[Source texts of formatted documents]
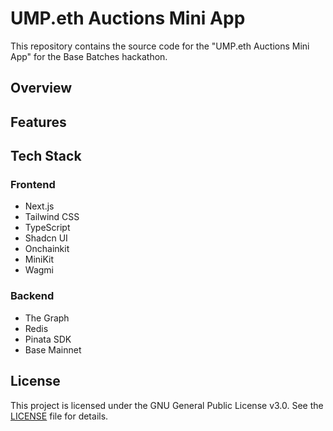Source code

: # UMP.eth Auctions Mini App

This repository contains the source code for the "UMP.eth Auctions Mini App" for the Base Batches hackathon.

## Overview

   <!-- TODO -->

## Features

<!-- TODO -->

## Tech Stack

### Frontend

- Next.js
- Tailwind CSS
- TypeScript
- Shadcn UI
- Onchainkit
- MiniKit
- Wagmi

### Backend

- The Graph
- Redis
- Pinata SDK
- Base Mainnet

## License

This project is licensed under the GNU General Public License v3.0. See the [LICENSE](LICENSE) file for details.
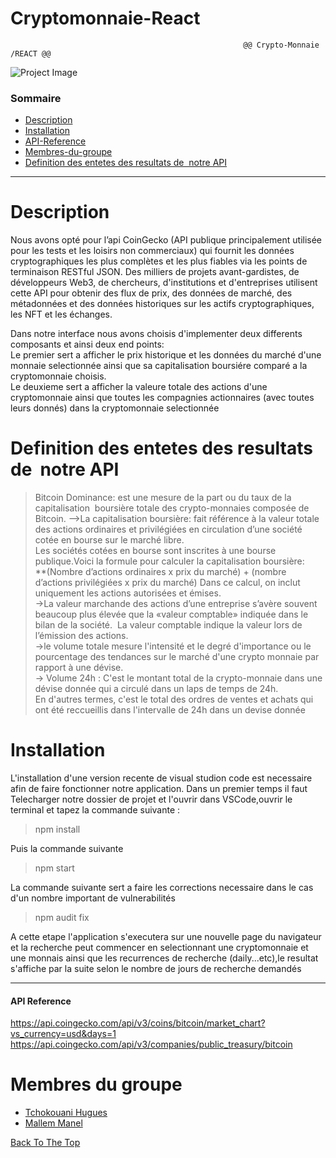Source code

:  # Cryptomonnaie-React     

                                                        @@ Crypto-Monnaie /REACT @@

![Project Image](https://masterthecrypto.com/wp-content/uploads/2019/11/Coingecko.jpg)



### Sommaire

- [Description](#description)
- [Installation ](#installation)
- [API-Reference](#api-reference)
- [Membres-du-groupe](#membres-du-groupe)
- [Definition des entetes des resultats de  notre API](#definition-des-entetes-des-resultats-de-notre-api)


---
# Description
Nous avons opté pour l’api CoinGecko (API publique principalement utilisée pour les tests et les loisirs non commerciaux) qui fournit les données cryptographiques les plus complètes et les plus fiables via les points de terminaison RESTful JSON. Des milliers de projets avant-gardistes, de développeurs Web3, de chercheurs, d'institutions et d'entreprises utilisent cette API pour obtenir des flux de prix, des données de marché, des métadonnées et des données historiques sur les actifs cryptographiques, les NFT et les échanges.

Dans notre interface nous avons choisis d'implementer deux differents composants et ainsi deux end points:      
Le premier sert a afficher  le prix historique et les données du marché d'une monnaie selectionnée ainsi que sa capitalisation boursiére comparé a la cryptomonnaie choisis.  
Le deuxieme sert a afficher la valeure totale des actions d'une cryptomonnaie ainsi que toutes les compagnies actionnaires (avec toutes leurs donnés) dans la cryptomonnaie selectionnée

# Definition des entetes des resultats de  notre API

> Bitcoin Dominance: est une mesure de la part ou du taux de la capitalisation 
boursière totale des crypto-monnaies composée de Bitcoin.
-->La capitalisation boursière: fait référence à la valeur totale des actions ordinaires et privilégiées en circulation d’une société cotée en bourse sur le marché libre.                                                                   
Les sociétés cotées en bourse sont inscrites à une bourse publique.Voici la formule pour calculer la capitalisation boursière:                       
**(Nombre d’actions ordinaires x prix du marché) + (nombre d’actions privilégiées x prix du marché) Dans ce calcul, on inclut uniquement les actions autorisées et émises.                                                  
->La valeur marchande des actions d’une entreprise s’avère souvent beaucoup plus élevée que la «valeur comptable» indiquée dans le bilan de la société. 
La valeur comptable indique la valeur lors de l’émission des actions.                                                
->le volume totale mesure l'intensité et le degré d'importance ou le pourcentage des tendances sur le marché d'une crypto monnaie par rapport à une dévise.            
-> Volume 24h : C'est le montant total de la crypto-monnaie dans une dévise donnée qui a circulé dans un laps de temps de 24h.                           
En d'autres termes, c'est le total des ordres de ventes et achats qui ont été reccueillis dans l'intervalle de 24h dans un devise donnée                  
 
# Installation

L'installation d'une version recente de visual studion code est necessaire afin de faire fonctionner notre application.
Dans un premier temps il faut Telecharger notre dossier de projet et l'ouvrir dans VSCode,ouvrir le terminal et tapez la commande suivante :

> npm install

Puis la commande suivante 

> npm start

La commande suivante sert a faire les corrections necessaire dans le cas d'un nombre important de vulnerabilités

> npm audit fix

A cette etape l'application s'executera sur une nouvelle page du navigateur et la recherche peut commencer en selectionnant une cryptomonnaie et une monnais ainsi que les recurrences de recherche (daily...etc),le resultat s'affiche par la suite selon le nombre de jours de recherche demandés

---


#### API Reference
https://api.coingecko.com/api/v3/coins/bitcoin/market_chart?vs_currency=usd&days=1
https://api.coingecko.com/api/v3/companies/public_treasury/bitcoin





# Membres du groupe 
- [Tchokouani Hugues](1231458@crosemont.qc.ca)
- [Mallem Manel](6178168@crosemont.qc.ca)



[Back To The Top](#cryptomonnaie-react)
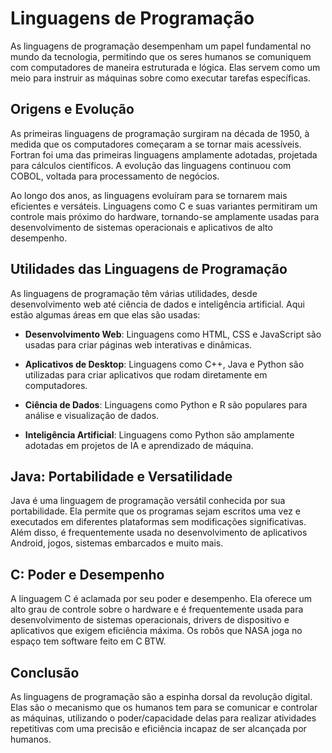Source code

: # Linguagens de Programação

As linguagens de programação desempenham um papel fundamental no mundo da tecnologia, permitindo que os seres humanos se comuniquem com computadores de maneira estruturada e lógica. Elas servem como um meio para instruir as máquinas sobre como executar tarefas específicas.

## Origens e Evolução

As primeiras linguagens de programação surgiram na década de 1950, à medida que os computadores começaram a se tornar mais acessíveis. Fortran foi uma das primeiras linguagens amplamente adotadas, projetada para cálculos científicos. A evolução das linguagens continuou com COBOL, voltada para processamento de negócios.

Ao longo dos anos, as linguagens evoluíram para se tornarem mais eficientes e versáteis. Linguagens como C e suas variantes permitiram um controle mais próximo do hardware, tornando-se amplamente usadas para desenvolvimento de sistemas operacionais e aplicativos de alto desempenho.

## Utilidades das Linguagens de Programação

As linguagens de programação têm várias utilidades, desde desenvolvimento web até ciência de dados e inteligência artificial. Aqui estão algumas áreas em que elas são usadas:

- **Desenvolvimento Web**: Linguagens como HTML, CSS e JavaScript são usadas para criar páginas web interativas e dinâmicas.

- **Aplicativos de Desktop**: Linguagens como C++, Java e Python são utilizadas para criar aplicativos que rodam diretamente em computadores.

- **Ciência de Dados**: Linguagens como Python e R são populares para análise e visualização de dados.

- **Inteligência Artificial**: Linguagens como Python são amplamente adotadas em projetos de IA e aprendizado de máquina.

## Java: Portabilidade e Versatilidade

Java é uma linguagem de programação versátil conhecida por sua portabilidade. Ela permite que os programas sejam escritos uma vez e executados em diferentes plataformas sem modificações significativas. Além disso, é frequentemente usada no desenvolvimento de aplicativos Android, jogos, sistemas embarcados e muito mais.

## C: Poder e Desempenho

A linguagem C é aclamada por seu poder e desempenho. Ela oferece um alto grau de controle sobre o hardware e é frequentemente usada para desenvolvimento de sistemas operacionais, drivers de dispositivo e aplicativos que exigem eficiência máxima. Os robôs que NASA joga no espaço tem software feito em C BTW.

## Conclusão

As linguagens de programação são a espinha dorsal da revolução digital. Elas são o mecanismo que os humanos tem para se comunicar e controlar as máquinas, utilizando o poder/capacidade delas para realizar atividades repetitivas com uma precisão e eficiência incapaz de ser alcançada por humanos.
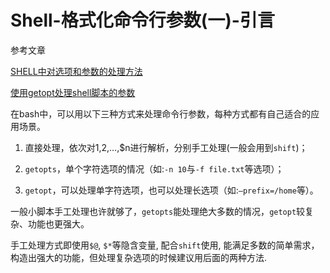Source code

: # Shell-格式化命令行参数(一)-引言

参考文章

[SHELL中对选项和参数的处理方法](http://smilejay.com/2010/12/shell-handle-options/)

[使用getopt处理shell脚本的参数](http://wangxiaoyu.blog.51cto.com/922065/624159/)

在bash中，可以用以下三种方式来处理命令行参数，每种方式都有自己适合的应用场景。

1. 直接处理，依次对$1,$2,…,$n进行解析，分别手工处理(一般会用到`shift`)；

2. `getopts`，单个字符选项的情况（如:`-n 10`与`-f file.txt`等选项）；

3. `getopt`，可以处理单字符选项，也可以处理长选项（如:`–prefix=/home`等）。

一般小脚本手工处理也许就够了，`getopts`能处理绝大多数的情况，`getopt`较复杂、功能也更强大。

手工处理方式即使用`$@`, `$*`等隐含变量, 配合`shift`使用, 能满足多数的简单需求，构造出强大的功能，但处理复杂选项的时候建议用后面的两种方法.
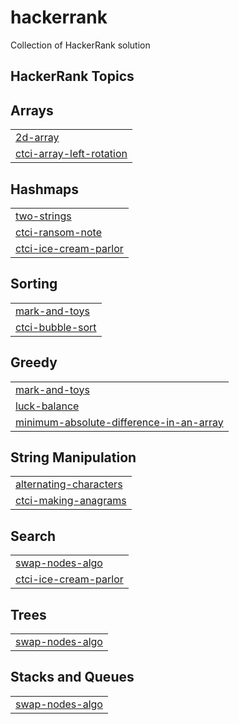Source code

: # hackerrank

Collection of HackerRank solution

## HackerRank Topics

## Arrays

|                                                                                                         |
|---------------------------------------------------------------------------------------------------------|
| [2d-array](https://github.com/ymanshur/hackerrank/tree/master/2d-array)                                 |
| [ctci-array-left-rotation](https://github.com/ymanshur/hackerrank/tree/master/ctci-array-left-rotation) |

## Hashmaps

|                                                                                                   |
|---------------------------------------------------------------------------------------------------|
| [two-strings](https://github.com/ymanshur/hackerrank/tree/master/two-strings)                     |
| [ctci-ransom-note](https://github.com/ymanshur/hackerrank/tree/master/ctci-ransom-note)           |
| [ctci-ice-cream-parlor](https://github.com/ymanshur/hackerrank/tree/master/ctci-ice-cream-parlor) |

## Sorting

|                                                                                         |
|-----------------------------------------------------------------------------------------|
| [mark-and-toys](https://github.com/ymanshur/hackerrank/tree/master/mark-and-toys)       |
| [ctci-bubble-sort](https://github.com/ymanshur/hackerrank/tree/master/ctci-bubble-sort) |

## Greedy

|                                                                                                                                       |
|---------------------------------------------------------------------------------------------------------------------------------------|
| [mark-and-toys](https://github.com/ymanshur/hackerrank/tree/master/mark-and-toys)                                                     |
| [luck-balance](https://github.com/ymanshur/hackerrank/tree/master/luck-balance)                                                       |
| [minimum-absolute-difference-in-an-array](https://github.com/ymanshur/hackerrank/tree/master/minimum-absolute-difference-in-an-array) |

## String Manipulation

|                                                                                                     |
|-----------------------------------------------------------------------------------------------------|
| [alternating-characters](https://github.com/ymanshur/hackerrank/tree/master/alternating-characters) |
| [ctci-making-anagrams](https://github.com/ymanshur/hackerrank/tree/master/ctci-making-anagrams)     |

## Search

|                                                                                                   |
|---------------------------------------------------------------------------------------------------|
| [swap-nodes-algo](https://github.com/ymanshur/hackerrank/tree/master/swap-nodes-algo)             |
| [ctci-ice-cream-parlor](https://github.com/ymanshur/hackerrank/tree/master/ctci-ice-cream-parlor) |

## Trees

|                                                                                       |
|---------------------------------------------------------------------------------------|
| [swap-nodes-algo](https://github.com/ymanshur/hackerrank/tree/master/swap-nodes-algo) |

## Stacks and Queues

|                                                                                       |
|---------------------------------------------------------------------------------------|
| [swap-nodes-algo](https://github.com/ymanshur/hackerrank/tree/master/swap-nodes-algo) |
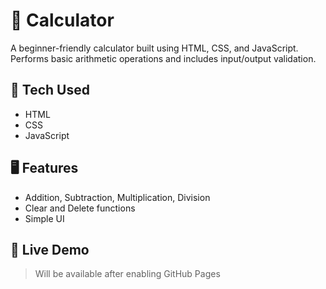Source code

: # 🧮 Calculator

A beginner-friendly calculator built using HTML, CSS, and JavaScript.  
Performs basic arithmetic operations and includes input/output validation.

## 🔧 Tech Used
- HTML
- CSS
- JavaScript

## 🖥 Features
- Addition, Subtraction, Multiplication, Division
- Clear and Delete functions
- Simple UI

## 🚀 Live Demo
> Will be available after enabling GitHub Pages
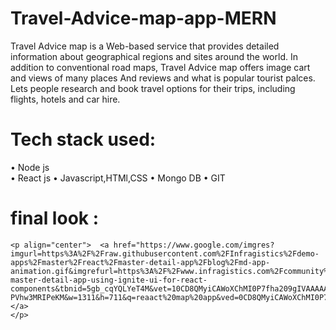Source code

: # Travel-Advice-map-app-MERN
Travel Advice map is a Web-based service that provides detailed information about geographical regions and sites around the world. In addition to conventional road maps, Travel Advice map offers image cart and views of many places And reviews and what is popular tourist palces.
Lets people research and book travel options for their trips, including flights, hotels and car hire.
# Tech stack used: 
•	Node js                                   
•	React js
•	Javascript,HTMl,CSS
•	Mongo DB
•	GIT

# final look :
    <p align="center">  <a href="https://www.google.com/imgres?imgurl=https%3A%2F%2Fraw.githubusercontent.com%2FInfragistics%2Fdemo-apps%2Fmaster%2Freact%2Fmaster-detail-app%2Fblog%2Fmd-app-animation.gif&imgrefurl=https%3A%2F%2Fwww.infragistics.com%2Fcommunity%2Fblogs%2Fb%2Fengineering%2Fposts%2Fcreate-master-detail-app-using-ignite-ui-for-react-components&tbnid=5gb_cqYQLYeT4M&vet=10CD8QMyiCAWoXChMI0P7fha209gIVAAAAAB0AAAAAEAI..i&docid=Q-PVhw3MRIPeKM&w=1311&h=711&q=reaact%20map%20app&ved=0CD8QMyiCAWoXChMI0P7fha209gIVAAAAAB0AAAAAEAI"></a>
    </p> 
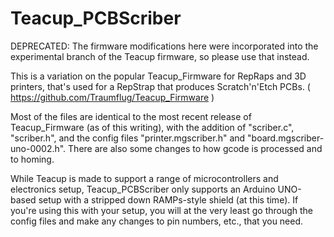 # Teacup_PCBScriber

DEPRECATED: The firmware modifications here were incorporated into the experimental branch of the Teacup firmware, so please use that instead.

This is a variation on the popular Teacup_Firmware for RepRaps and 3D printers, that's used for a RepStrap that produces Scratch'n'Etch PCBs. ( https://github.com/Traumflug/Teacup_Firmware )

Most of the files are identical to the most recent release of Teacup_Firmware (as of this writing), with the addition of "scriber.c", "scriber.h", and the config files "printer.mgscriber.h" and "board.mgscriber-uno-0002.h". There are also some changes to how gcode is processed and to homing.

While Teacup is made to support a range of microcontrollers and electronics setup, Teacup_PCBScriber only supports an Arduino UNO-based setup with a stripped down RAMPs-style shield (at this time). If you're using this with your setup, you will at the very least go through the config files and make any changes to pin numbers, etc., that you need.
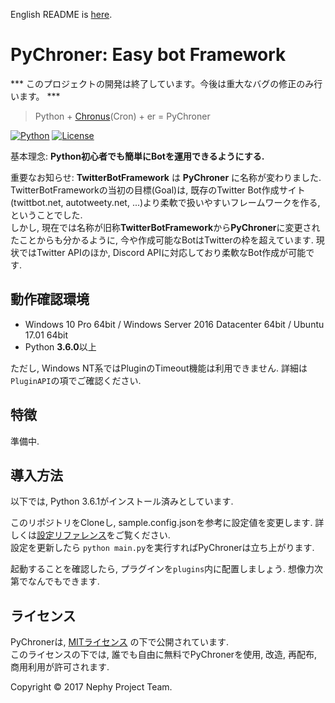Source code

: English README is [here](https://github.com/NephyProject/PyChroner/blob/master/README_EN.md).

# PyChroner: Easy bot Framework

*** このプロジェクトの開発は終了しています。今後は重大なバグの修正のみ行います。 ***

> Python + [Chronus](https://ja.wikipedia.org/wiki/%E3%82%AF%E3%83%AD%E3%83%8E%E3%82%B9_(%E6%99%82%E9%96%93%E3%81%AE%E7%A5%9E))(Cron) + er = PyChroner

[![Python](https://img.shields.io/badge/Python-3.6-blue.svg?style=flat-square)]()
[![License](https://img.shields.io/badge/License-MIT%20License-blue.svg?style=flat-square)]()

基本理念: **Python初心者でも簡単にBotを運用できるようにする.**

重要なお知らせ: **TwitterBotFramework** は **PyChroner** に名称が変わりました.  
TwitterBotFrameworkの当初の目標(Goal)は, 既存のTwitter Bot作成サイト(twittbot.net, autotweety.net, ...)より柔軟で扱いやすいフレームワークを作る, ということでした.  
しかし, 現在では名称が旧称**TwitterBotFramework**から**PyChroner**に変更されたことからも分かるように, 今や作成可能なBotはTwitterの枠を超えています. 現状ではTwitter APIのほか, Discord APIに対応しており柔軟なBot作成が可能です.

## 動作確認環境
- Windows 10 Pro 64bit / Windows Server 2016 Datacenter 64bit / Ubuntu 17.01 64bit
- Python **3.6.0**以上

ただし, Windows NT系ではPluginのTimeout機能は利用できません. 詳細は`PluginAPI`の項でご確認ください.

## 特徴
準備中.

## 導入方法
以下では, Python 3.6.1がインストール済みとしています.

このリポジトリをCloneし, sample.config.jsonを参考に設定値を変更します. 詳しくは[設定リファレンス](https://github.com/NephyProject/PyChroner/wiki/config.json-Reference)をご覧ください.  
設定を更新したら `python main.py`を実行すればPyChronerは立ち上がります.

起動することを確認したら, プラグインを`plugins`内に配置しましょう. 想像力次第でなんでもできます.

## ライセンス
PyChronerは, [MITライセンス](https://github.com/NephyProject/PyChroner/wiki/LICENSE) の下で公開されています.  
このライセンスの下では, 誰でも自由に無料でPyChronerを使用, 改造, 再配布, 商用利用が許可されます.

Copyright © 2017 Nephy Project Team.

*PROMPT:* Only the count, nothing else: how many lines of the records hold the word "dévise"?

*SOLVED EXERCISE:* 2